── DATASET CONTENT

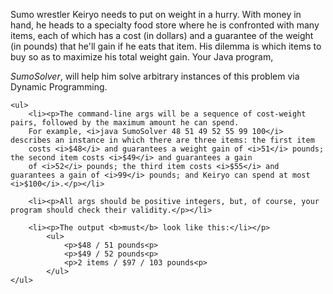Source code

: <p>Sumo wrestler Keiryo needs to put on weight in a hurry. With money in hand, he heads to a specialty food store where he is confronted with many items, each of which has a cost (in dollars) and a guarantee of the weight (in pounds) that he'll gain if he eats that item. His dilemma is which items to buy so as to maximize his total weight gain. Your Java program,

<i>SumoSolver</i>, will help him solve arbitrary instances of this problem via Dynamic Programming.</p>

    <ul>
        <li><p>The command-line args will be a sequence of cost-weight pairs, followed by the maximum amount he can spend.
        For example, <i>java SumoSolver 48 51 49 52 55 99 100</i> describes an instance in which there are three items: the first item
        costs <i>$48</i> and guarantees a weight gain of <i>51</i> pounds; the second item costs <i>$49</i> and guarantees a gain
        of <i>52</i> pounds; the third item costs <i>$55</i> and guarantees a gain of <i>99</i> pounds; and Keiryo can spend at most <i>$100</i>.</p></li>

        <li><p>All args should be positive integers, but, of course, your program should check their validity.</p></li>

        <li><p>The output <b>must</b> look like this:</li></p>
            <ul>
                <p>$48 / 51 pounds<p>
                <p>$49 / 52 pounds<p>
                <p>2 items / $97 / 103 pounds<p>
            </ul>
    </ul>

────

- _DIRECTIONS_
Reproduce, with both ends included, the lines from the one holding "<li><p>The command-line args" to the end of the records above.

- _WRITTEN REPLY_
        <li><p>The command-line args will be a sequence of cost-weight pairs, followed by the maximum amount he can spend.
        For example, <i>java SumoSolver 48 51 49 52 55 99 100</i> describes an instance in which there are three items: the first item
        costs <i>$48</i> and guarantees a weight gain of <i>51</i> pounds; the second item costs <i>$49</i> and guarantees a gain
        of <i>52</i> pounds; the third item costs <i>$55</i> and guarantees a gain of <i>99</i> pounds; and Keiryo can spend at most <i>$100</i>.</p></li>

        <li><p>All args should be positive integers, but, of course, your program should check their validity.</p></li>

        <li><p>The output <b>must</b> look like this:</li></p>
            <ul>
                <p>$48 / 51 pounds<p>
                <p>$49 / 52 pounds<p>
                <p>2 items / $97 / 103 pounds<p>
            </ul>
    </ul>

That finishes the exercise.